Junto a Dolors Nin, Assumpció Pascual, Salvador Ferré, Enric López, Màxim López, Joan Mercadé ‘Astó’, Quim Bo y Jordi Pell formaron aquella rotllana en el concurso de Vilanova que fue el inicio de la histórica colla sardanista, la segunda más veterana de Catalunya en activo.

Deuda

El Vendrell les debía un homenaje. El alcalde, Martí Carnicer, recordó que además en 1946 «había la situación que había. Para vosotras y para vuestras familias dar aquel paso por la sardana entonces debería ser complicado. Para vosotras y para tantos otros que han pasado por la colla».

Porque para poder bailar sardanas en aquel momento el grupo tuvo que estar inscrito en el listado de entidades de Educación y Descanso y bailaban en los locales de lo que hoy es el Casal Familiar. Incluso los soldados que había en la zona de la Muntanyeta acudían a ver a aquellos bailes. «Y lo pasaban bien».

Para Maria Rosa, Trineta, Isabel y Remei el objetivo era «bailar porque nos gustaba y hacíamos amistad. Lástima que falte el resto de la colla». Maria Rosa tenía entonces 18 años. «Sólo pensamos que se tenía que montar y se montó». Trinitat Rovira coincide en que «éramos jóvenes. Nunca pensé que llegaríamos aquí». El tiempo pasa y cualquier homenaje es un acto de decencia de la sociedad.
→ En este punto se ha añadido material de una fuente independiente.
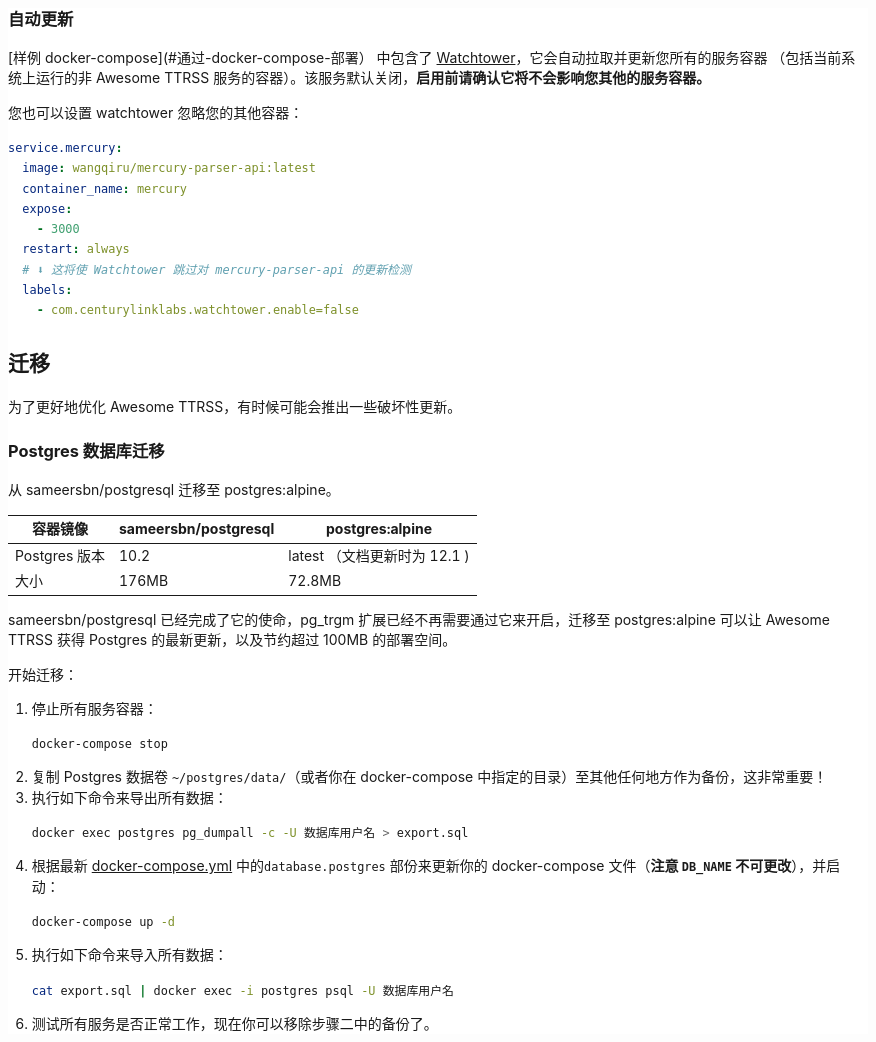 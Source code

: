 ### 自动更新

[样例 docker-compose](#通过-docker-compose-部署） 中包含了 [Watchtower](https://github.com/containrrr/watchtower)，它会自动拉取并更新您所有的服务容器 （包括当前系统上运行的非 Awesome TTRSS 服务的容器）。该服务默认关闭，**启用前请确认它将不会影响您其他的服务容器。**

您也可以设置 watchtower 忽略您的其他容器：

```yml
service.mercury:
  image: wangqiru/mercury-parser-api:latest
  container_name: mercury
  expose:
    - 3000
  restart: always
  # ⬇️ 这将使 Watchtower 跳过对 mercury-parser-api 的更新检测
  labels:
    - com.centurylinklabs.watchtower.enable=false
```

## 迁移

为了更好地优化 Awesome TTRSS，有时候可能会推出一些破坏性更新。

### Postgres 数据库迁移

从 sameersbn/postgresql 迁移至 postgres:alpine。

| 容器镜像      | sameersbn/postgresql | postgres:alpine              |
| ------------- | -------------------- | ---------------------------- |
| Postgres 版本 | 10.2                 | latest （文档更新时为 12.1 ) |
| 大小          | 176MB                | 72.8MB                       |

sameersbn/postgresql 已经完成了它的使命，pg_trgm 扩展已经不再需要通过它来开启，迁移至 postgres:alpine 可以让 Awesome TTRSS 获得 Postgres 的最新更新，以及节约超过 100MB 的部署空间。

开始迁移：

1. 停止所有服务容器：
   ```bash
   docker-compose stop
   ```
1. 复制 Postgres 数据卷 `~/postgres/data/`（或者你在 docker-compose 中指定的目录）至其他任何地方作为备份，这非常重要！
1. 执行如下命令来导出所有数据：
   ```bash
   docker exec postgres pg_dumpall -c -U 数据库用户名 > export.sql
   ```
1. 根据最新 [docker-compose.yml](https://github.com/HenryQW/Awesome-TTRSS/blob/master/docker-compose.yml) 中的`database.postgres` 部份来更新你的 docker-compose 文件（**注意 `DB_NAME` 不可更改**），并启动：
   ```bash
   docker-compose up -d
   ```
1. 执行如下命令来导入所有数据：
   ```bash
   cat export.sql | docker exec -i postgres psql -U 数据库用户名
   ```
1. 测试所有服务是否正常工作，现在你可以移除步骤二中的备份了。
Aunque la colla todavía no ha logrado la Creu de Sant Jordi que han pedido desde entidades a instituciones y ayuntamientos.

‘En el corazón’

Las pioneras ya no bailan sardanas porque las fuerzas no son las mismas de entonces, «pero las llevamos en el corazón y nos emocionamos cuando las escuchamos y vemos que la colla sigue ahí con juventud».

Las cuatro dansaires del Penedès explican que «entonces éramos unos aficionados». Pero el presidente de la entidad, Joan Morros, destaca que la determinación de aquellos ha sido un ejemplo para todos los que han seguido después.